Preparacja fortepianów zdarzała się w formie zalążkowej już przed Cagem ale to on, przez gruntowne i systemowe zastosowanie tego pomysłu, jest uznawany za ojca preparacji. Przygotowanie takiego fortepianu jest dość skomplikowane i trwa nawet do 3 godzin. Przy użyciu m.in. wkrętów, śrub, kawałków plastiku, nakrętek i gumki w sumie zmodyfikowanych jest (w tym utworze) 45 nut. Cage pozostawił bardzo dokładną instrukcję preparacji, utwór zapisany jest w tradycyjny sposób więc większość interpretacji jest do siebie na pierwszy rzut ucha podobnych.

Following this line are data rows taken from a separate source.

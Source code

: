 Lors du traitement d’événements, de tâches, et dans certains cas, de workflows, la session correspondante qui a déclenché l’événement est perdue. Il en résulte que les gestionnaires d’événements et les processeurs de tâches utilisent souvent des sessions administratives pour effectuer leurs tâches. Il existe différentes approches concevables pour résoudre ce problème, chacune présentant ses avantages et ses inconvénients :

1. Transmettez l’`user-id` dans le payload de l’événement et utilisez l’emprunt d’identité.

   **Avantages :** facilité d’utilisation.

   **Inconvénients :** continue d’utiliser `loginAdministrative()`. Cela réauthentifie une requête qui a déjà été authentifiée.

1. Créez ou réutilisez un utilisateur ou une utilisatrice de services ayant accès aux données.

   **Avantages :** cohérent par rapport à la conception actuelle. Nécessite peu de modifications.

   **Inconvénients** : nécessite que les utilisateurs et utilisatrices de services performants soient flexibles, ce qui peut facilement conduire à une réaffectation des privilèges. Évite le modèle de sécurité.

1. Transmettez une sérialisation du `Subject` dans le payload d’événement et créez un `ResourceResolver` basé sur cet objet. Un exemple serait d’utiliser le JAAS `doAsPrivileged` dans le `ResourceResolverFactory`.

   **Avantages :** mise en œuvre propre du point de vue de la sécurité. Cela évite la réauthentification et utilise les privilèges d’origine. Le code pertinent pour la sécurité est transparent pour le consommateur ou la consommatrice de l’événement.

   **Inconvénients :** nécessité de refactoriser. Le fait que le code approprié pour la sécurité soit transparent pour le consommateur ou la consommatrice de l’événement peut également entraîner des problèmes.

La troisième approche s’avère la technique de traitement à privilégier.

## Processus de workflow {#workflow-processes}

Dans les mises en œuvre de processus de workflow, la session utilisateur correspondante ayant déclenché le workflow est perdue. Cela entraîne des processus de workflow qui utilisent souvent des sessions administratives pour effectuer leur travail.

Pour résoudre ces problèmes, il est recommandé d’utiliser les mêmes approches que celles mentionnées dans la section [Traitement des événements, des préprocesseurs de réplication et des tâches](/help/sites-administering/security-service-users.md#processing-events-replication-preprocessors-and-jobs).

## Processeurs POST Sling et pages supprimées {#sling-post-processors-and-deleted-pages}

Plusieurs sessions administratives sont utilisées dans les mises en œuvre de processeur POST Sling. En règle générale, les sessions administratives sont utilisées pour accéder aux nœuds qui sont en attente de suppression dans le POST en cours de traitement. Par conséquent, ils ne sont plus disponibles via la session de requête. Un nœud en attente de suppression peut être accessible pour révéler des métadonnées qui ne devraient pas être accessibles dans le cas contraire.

A jednak się różnią ale czy jedna jest lepsza od drugiej? Wydaje się to sprawą drugorzędną – podobno fachowcy od opiniowania muzyki wykręcają się przed odpowiedzią a interpretatorzy, zapytani o to która wersja jest najlepsza, wskazują zazwyczaj na swoje wykonanie.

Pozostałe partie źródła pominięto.